Supplied material -
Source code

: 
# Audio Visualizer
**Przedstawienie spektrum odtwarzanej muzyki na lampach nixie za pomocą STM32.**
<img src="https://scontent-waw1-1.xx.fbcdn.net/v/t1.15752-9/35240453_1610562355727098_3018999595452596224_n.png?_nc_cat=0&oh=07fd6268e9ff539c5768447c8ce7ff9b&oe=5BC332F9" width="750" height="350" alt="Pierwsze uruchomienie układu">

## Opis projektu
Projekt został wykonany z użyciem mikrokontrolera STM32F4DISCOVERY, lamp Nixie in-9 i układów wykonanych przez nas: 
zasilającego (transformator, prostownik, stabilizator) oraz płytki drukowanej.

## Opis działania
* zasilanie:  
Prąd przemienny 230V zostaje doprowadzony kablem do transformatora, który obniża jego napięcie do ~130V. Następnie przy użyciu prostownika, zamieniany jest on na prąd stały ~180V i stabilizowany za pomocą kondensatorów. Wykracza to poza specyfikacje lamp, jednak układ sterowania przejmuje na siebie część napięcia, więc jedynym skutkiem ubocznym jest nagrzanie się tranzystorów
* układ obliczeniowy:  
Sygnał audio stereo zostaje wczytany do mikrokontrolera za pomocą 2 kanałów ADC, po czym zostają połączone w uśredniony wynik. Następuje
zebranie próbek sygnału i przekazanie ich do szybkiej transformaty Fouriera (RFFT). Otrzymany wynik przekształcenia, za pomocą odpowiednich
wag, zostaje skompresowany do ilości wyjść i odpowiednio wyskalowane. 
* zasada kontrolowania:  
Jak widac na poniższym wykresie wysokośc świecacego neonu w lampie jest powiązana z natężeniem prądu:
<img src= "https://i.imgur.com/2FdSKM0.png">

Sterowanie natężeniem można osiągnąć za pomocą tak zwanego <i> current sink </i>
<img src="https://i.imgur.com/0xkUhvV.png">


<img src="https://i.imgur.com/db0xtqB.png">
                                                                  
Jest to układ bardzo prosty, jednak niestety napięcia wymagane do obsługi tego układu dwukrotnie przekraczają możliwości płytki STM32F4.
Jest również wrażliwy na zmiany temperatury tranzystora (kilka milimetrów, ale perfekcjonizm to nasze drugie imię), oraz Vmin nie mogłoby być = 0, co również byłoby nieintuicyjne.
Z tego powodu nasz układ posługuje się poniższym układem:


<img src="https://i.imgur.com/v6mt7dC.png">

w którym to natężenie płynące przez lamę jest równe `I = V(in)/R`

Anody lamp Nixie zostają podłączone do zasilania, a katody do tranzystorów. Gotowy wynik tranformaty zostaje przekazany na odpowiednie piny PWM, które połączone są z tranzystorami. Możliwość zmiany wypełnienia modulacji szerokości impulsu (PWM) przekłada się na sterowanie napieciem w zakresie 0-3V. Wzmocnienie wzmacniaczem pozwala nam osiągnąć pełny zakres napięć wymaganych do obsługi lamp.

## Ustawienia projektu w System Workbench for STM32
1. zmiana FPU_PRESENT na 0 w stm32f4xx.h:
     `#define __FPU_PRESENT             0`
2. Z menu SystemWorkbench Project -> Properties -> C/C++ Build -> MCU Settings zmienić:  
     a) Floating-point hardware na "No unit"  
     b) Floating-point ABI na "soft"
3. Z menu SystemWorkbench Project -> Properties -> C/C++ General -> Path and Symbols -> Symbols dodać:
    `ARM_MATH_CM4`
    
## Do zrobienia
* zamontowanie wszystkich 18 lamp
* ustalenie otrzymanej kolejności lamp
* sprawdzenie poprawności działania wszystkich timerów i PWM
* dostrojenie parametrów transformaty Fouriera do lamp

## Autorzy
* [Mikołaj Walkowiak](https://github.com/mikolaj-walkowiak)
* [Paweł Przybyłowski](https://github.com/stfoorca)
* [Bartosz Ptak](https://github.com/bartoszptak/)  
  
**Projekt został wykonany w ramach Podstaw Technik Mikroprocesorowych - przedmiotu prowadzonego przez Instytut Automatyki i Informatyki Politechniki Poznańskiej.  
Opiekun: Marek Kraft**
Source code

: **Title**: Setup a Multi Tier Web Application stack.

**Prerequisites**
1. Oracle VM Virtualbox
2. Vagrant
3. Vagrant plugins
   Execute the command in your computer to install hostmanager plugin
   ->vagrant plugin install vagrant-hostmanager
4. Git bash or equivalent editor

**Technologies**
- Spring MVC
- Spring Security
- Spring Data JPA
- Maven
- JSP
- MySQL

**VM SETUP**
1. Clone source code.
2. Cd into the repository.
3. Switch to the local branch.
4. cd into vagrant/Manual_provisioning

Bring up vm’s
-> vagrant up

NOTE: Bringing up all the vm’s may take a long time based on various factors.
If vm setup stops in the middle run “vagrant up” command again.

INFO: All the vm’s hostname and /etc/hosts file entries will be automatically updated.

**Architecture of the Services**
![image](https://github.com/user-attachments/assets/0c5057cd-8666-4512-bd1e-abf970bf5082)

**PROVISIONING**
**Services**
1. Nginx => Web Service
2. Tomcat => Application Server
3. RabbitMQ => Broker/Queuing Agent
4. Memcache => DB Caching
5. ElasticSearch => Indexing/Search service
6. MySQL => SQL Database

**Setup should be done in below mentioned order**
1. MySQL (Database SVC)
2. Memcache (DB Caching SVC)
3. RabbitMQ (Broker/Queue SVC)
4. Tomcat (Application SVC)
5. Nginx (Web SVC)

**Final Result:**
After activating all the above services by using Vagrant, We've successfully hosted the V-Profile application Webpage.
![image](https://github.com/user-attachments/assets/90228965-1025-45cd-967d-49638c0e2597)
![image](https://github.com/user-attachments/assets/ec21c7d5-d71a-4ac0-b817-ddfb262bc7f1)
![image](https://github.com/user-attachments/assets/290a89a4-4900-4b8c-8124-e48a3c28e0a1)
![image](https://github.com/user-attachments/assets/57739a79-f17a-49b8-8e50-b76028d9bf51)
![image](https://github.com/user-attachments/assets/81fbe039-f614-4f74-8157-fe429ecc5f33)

Exercise objective - The entries above hold the needed span. Transcribe exactly the lines from the one with "Execute the command" to the one with "NOTE: Bringing up", both included.

Answer section -
   Execute the command in your computer to install hostmanager plugin
   ->vagrant plugin install vagrant-hostmanager
4. Git bash or equivalent editor

**Technologies**
- Spring MVC
- Spring Security
- Spring Data JPA
- Maven
- JSP
- MySQL

**VM SETUP**
1. Clone source code.
2. Cd into the repository.
3. Switch to the local branch.
4. cd into vagrant/Manual_provisioning

Bring up vm’s
-> vagrant up

NOTE: Bringing up all the vm’s may take a long time based on various factors.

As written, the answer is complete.